GIVEN DATA ->
━━━━━━━━━━

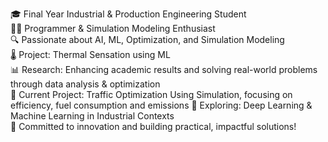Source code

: 🎓 Final Year Industrial & Production Engineering Student  
👨‍💻 Programmer & Simulation Modeling Enthusiast  
🔍 Passionate about AI, ML, Optimization, and Simulation Modeling  
🌡️ Project: Thermal Sensation using ML  
📊 Research: Enhancing academic results and solving real-world problems through data analysis & optimization  
🚦 Current Project: Traffic Optimization Using Simulation, focusing on efficiency, fuel consumption and emissions
🌱 Exploring: Deep Learning & Machine Learning in Industrial Contexts  
📌 Committed to innovation and building practical, impactful solutions!  

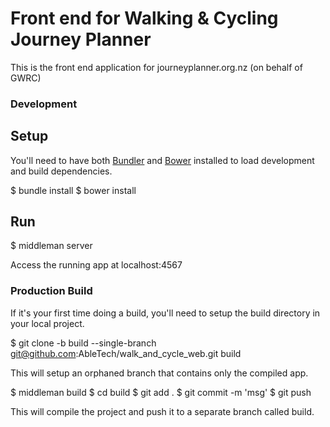 # Front end for Walking & Cycling Journey Planner

This is the front end application for journeyplanner.org.nz (on behalf of GWRC)

### Development

## Setup

You'll need to have both [Bundler](http://bundler.io/) and [Bower](http://bower.io/) installed to load development and build dependencies.

  $ bundle install
  $ bower install

## Run

  $ middleman server

Access the running app at localhost:4567

### Production Build

If it's your first time doing a build, you'll need to setup the build directory in your local project.

  $ git clone -b build --single-branch git@github.com:AbleTech/walk_and_cycle_web.git build

This will setup an orphaned branch that contains only the compiled app.

  $ middleman build
  $ cd build
  $ git add .
  $ git commit -m 'msg'
  $ git push

This will compile the project and push it to a separate branch called build.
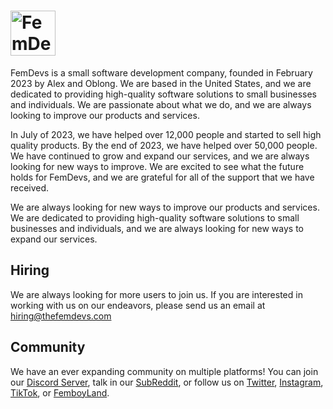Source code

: # <img height=72 alt="FemDevs Logo" src="https://cdn.thefemdevs.com/assets/images/icon/pink"/>

FemDevs is a small software development company, founded in February 2023 by Alex and Oblong. We are based in the United States, and we are dedicated to providing high-quality software solutions to small businesses and individuals. We are passionate about what we do, and we are always looking to improve our products and services.

In July of 2023, we have helped over 12,000 people and started to sell high quality products. By the end of 2023, we have helped over 50,000 people. We have continued to grow and expand our services, and we are always looking for new ways to improve. We are excited to see what the future holds for FemDevs, and we are grateful for all of the support that we have received.

We are always looking for new ways to improve our products and services. We are dedicated to providing high-quality software solutions to small businesses and individuals, and we are always looking for new ways to expand our services.

## Hiring

We are always looking for more users to join us. If you are interested in working with us on our endeavors, please send us an email at <hiring@thefemdevs.com>

## Community

We have an ever expanding community on multiple platforms! You can join our [Discord Server](https://discord.gg/FgQvDW8jtr), talk in our [SubReddit](https://reddit.com/r/femdevs), or follow us on [Twitter](https://x.com/officialfemdevs), [Instagram](https://instagram.com/officialfemdevs), [TikTok](https://tiktok.com/@femdevs), or [FemboyLand](https://femboyland.eu/view-persons-profile/femdevs).
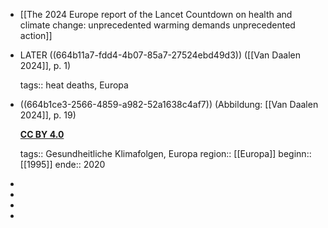 - [[The 2024 Europe report of the Lancet Countdown on health and climate change: unprecedented warming demands unprecedented action]]
- LATER ((664b11a7-fdd4-4b07-85a7-27524ebd49d3)) ([[Van Daalen 2024]], p. 1)
  
  tags:: heat deaths, Europa
- ((664b1ce3-2566-4859-a982-52a1638c4af7)) (Abbildung: [[Van Daalen 2024]], p. 19)
  
  [**CC BY 4.0**](https://creativecommons.org/licenses/by/4.0/legalcode.en)
  
  tags:: Gesundheitliche Klimafolgen, Europa
  region:: [[Europa]]
  beginn:: [[1995]]
  ende:: 2020
-
-
-
-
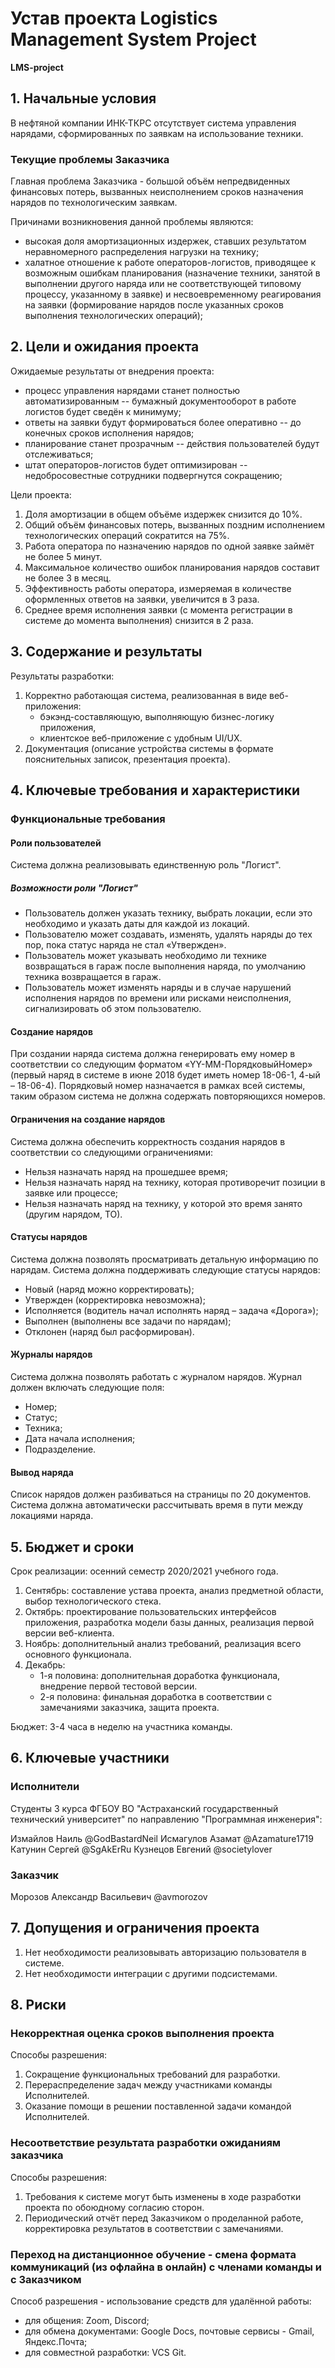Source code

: # Устав проекта Logistics Management System Project 
**LMS-project** 

## 1. Начальные условия
В нефтяной компании ИНК-ТКРС отсутствует система управления нарядами, сформированных по заявкам на использование техники.

### Текущие проблемы Заказчика
Главная проблема Заказчика - большой объём непредвиденных финансовых потерь, вызванных неисполнением сроков назначения нарядов по технологическим заявкам.

Причинами возникновения данной проблемы являются:
- высокая доля амортизационных издержек, ставших результатом неравномерного распределения нагрузки на технику;
- халатное отношение к работе операторов-логистов, приводящее к возможным ошибкам планирования (назначение техники, занятой в выполнении другого наряда или не соответствующей типовому процессу, указанному в заявке) и несвоевременному реагирования на заявки (формирование нарядов после указанных сроков выполнения технологических операций);

## 2. Цели и ожидания проекта
Ожидаемые результаты от внедрения проекта: 
- процесс управления нарядами станет полностью автоматизированным -- бумажный документооборот в работе логистов будет сведён к минимуму;
- ответы на заявки будут формироваться более оперативно -- до конечных сроков исполнения нарядов;
- планирование станет прозрачным -- действия пользователей будут отслеживаться;
- штат операторов-логистов будет оптимизирован -- недобросовестные сотрудники подвергнутся сокращению; 

Цели проекта: 
1. Доля амортизации в общем объёме издержек снизится до 10%.
2. Общий объём финансовых потерь, вызванных поздним исполнением технологических операций сократится на 75%.
3. Работа оператора по назначению нарядов по одной заявке займёт не более 5 минут.
4. Максимальное количество ошибок планирования нарядов составит не более 3 в месяц.
5. Эффективность работы оператора, измеряемая в количестве оформленных ответов на заявки, увеличится в 3 раза.
6. Среднее время исполнения заявки (с момента регистрации в системе до момента выполнения) снизится в 2 раза.

## 3. Содержание и результаты
Результаты разработки:
1. Корректно работающая система, реализованная в виде веб-приложения:
   - бэкэнд-составляющую, выполняющую бизнес-логику приложения,
   - клиентское веб-приложение с удобным UI/UX.
2. Документация (описание устройства системы в формате пояснительных записок, презентация проекта).

## 4. Ключевые требования и характеристики

### Функциональные требования

#### Роли пользователей 
Система должна реализовывать единственную роль "Логист".

##### Возможности роли "Логист"
- Пользователь должен указать технику, выбрать локации, если это необходимо и указать даты для каждой из локаций.
- Пользователю может создавать, изменять, удалять наряды до тех пор, пока статус наряда не стал «Утвержден».
- Пользователь может указывать необходимо ли технике возвращаться в гараж после выполнения наряда, по умолчанию техника возвращается в гараж.
- Пользователь может изменять наряды и в случае нарушений исполнения нарядов по времени или рисками неисполнения, сигнализировать об этом пользователю.

#### Создание нарядов
При создании наряда система должна генерировать ему номер в соответствии со следующим форматом «YY-MM-ПорядковыйНомер» (первый наряд в системе в июне 2018 будет иметь номер 18-06-1, 4-ый – 18-06-4). Порядковый номер назначается в рамках всей системы, таким образом система не должна содержать повторяющихся номеров.

#### Ограничения на создание нарядов
Система должна обеспечить корректность создания нарядов в соответствии со следующими ограничениями:
- Нельзя назначать наряд на прошедшее время;
- Нельзя назначать наряд на технику, которая противоречит позиции в заявке или процессе;
- Нельзя назначать наряд на технику, у которой это время занято (другим нарядом, ТО).

#### Статусы нарядов
Система должна позволять просматривать детальную информацию по нарядам. Система должна поддерживать следующие статусы нарядов:
- Новый (наряд можно корректировать);
- Утвержден (корректировка невозможна);
- Исполняется (водитель начал исполнять наряд – задача «Дорога»);
- Выполнен (выполнены все задачи по нарядам);
- Отклонен (наряд был расформирован).

#### Журналы нарядов
Система должна позволять работать с журналом нарядов. 
Журнал должен включать следующие поля:
- Номер;
- Статус;
- Техника;
- Дата начала исполнения;
- Подразделение.

#### Вывод наряда
Список нарядов должен разбиваться на страницы по 20 документов.
Система должна автоматически рассчитывать время в пути между локациями наряда.

## 5. Бюджет и сроки
Срок реализации: осенний семестр 2020/2021 учебного года.

1. Сентябрь: составление устава проекта, анализ предметной области, выбор технологического стека.
2. Октябрь: проектирование пользовательских интерфейсов приложения, разработка модели базы данных, реализация первой версии веб-клиента.
3. Ноябрь: дополнительный анализ требований, реализация всего основного функционала.
4. Декабрь:
   - 1-я половина: дополнительная доработка функционала, внедрение первой тестовой версии.
   - 2-я половина: финальная доработка в соответствии с замечаниями заказчика, защита проекта.

Бюджет: 3-4 часа в неделю на участника команды.

## 6. Ключевые участники

### Исполнители
Студенты 3 курса ФГБОУ ВО "Астраханский государственный технический университет" по направлению "Программная инженерия":

Измайлов Наиль   	@GodBastardNeil
Исмагулов Азамат	@Azamature1719
Катунин Сергей    @SgAkErRu
Кузнецов Евгений 	@societylover

### Заказчик
Морозов Александр Васильевич @avmorozov

## 7. Допущения и ограничения проекта
1. Нет необходимости реализовывать авторизацию пользователя в системе.
2. Нет необходимости интеграции с другими подсистемами. 

## 8. Риски

### Некорректная оценка сроков выполнения проекта 
Способы разрешения:
1. Сокращение функциональных требований для разработки.
2. Перераспределение задач между участниками команды Исполнителей.
3. Оказание помощи в решении поставленной задачи командой Исполнителей.

### Несоответствие результата разработки ожиданиям заказчика
Способы разрешения: 
1. Требования к системе могут быть изменены в ходе разработки проекта по обоюдному согласию сторон.
2. Периодический отчёт перед Заказчиком о проделанной работе, корректировка результатов в соответствии с замечаниями.

### Переход на дистанционное обучение - смена формата коммуникаций (из офлайна в онлайн) с членами команды и с Заказчиком
Способ разрешения - использование средств для удалённой работы:
- для общения: Zoom, Discord;
- для обмена документами: Google Docs, почтовые сервисы - Gmail, Яндекс.Почта;
- для совместной разработки: VCS Git.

━━━━━━━━━━

WHAT THE TASK REQUIRES -> In the answer, give only the lines from the top of the data above through the line with "If it's your", reproduced exactly; no picture may appear.

FINISHED EXERCISE ->
Source code

: 🎓 Final Year Industrial & Production Engineering Student  
👨‍💻 Programmer & Simulation Modeling Enthusiast  
🔍 Passionate about AI, ML, Optimization, and Simulation Modeling  
🌡️ Project: Thermal Sensation using ML  
📊 Research: Enhancing academic results and solving real-world problems through data analysis & optimization  
🚦 Current Project: Traffic Optimization Using Simulation, focusing on efficiency, fuel consumption and emissions
🌱 Exploring: Deep Learning & Machine Learning in Industrial Contexts  
📌 Committed to innovation and building practical, impactful solutions!  

 # Front end for Walking & Cycling Journey Planner

This is the front end application for journeyplanner.org.nz (on behalf of GWRC)

### Development

## Setup

You'll need to have both [Bundler](http://bundler.io/) and [Bower](http://bower.io/) installed to load development and build dependencies.

  $ bundle install
  $ bower install

## Run

  $ middleman server

Access the running app at localhost:4567

### Production Build

If it's your first time doing a build, you'll need to setup the build directory in your local project.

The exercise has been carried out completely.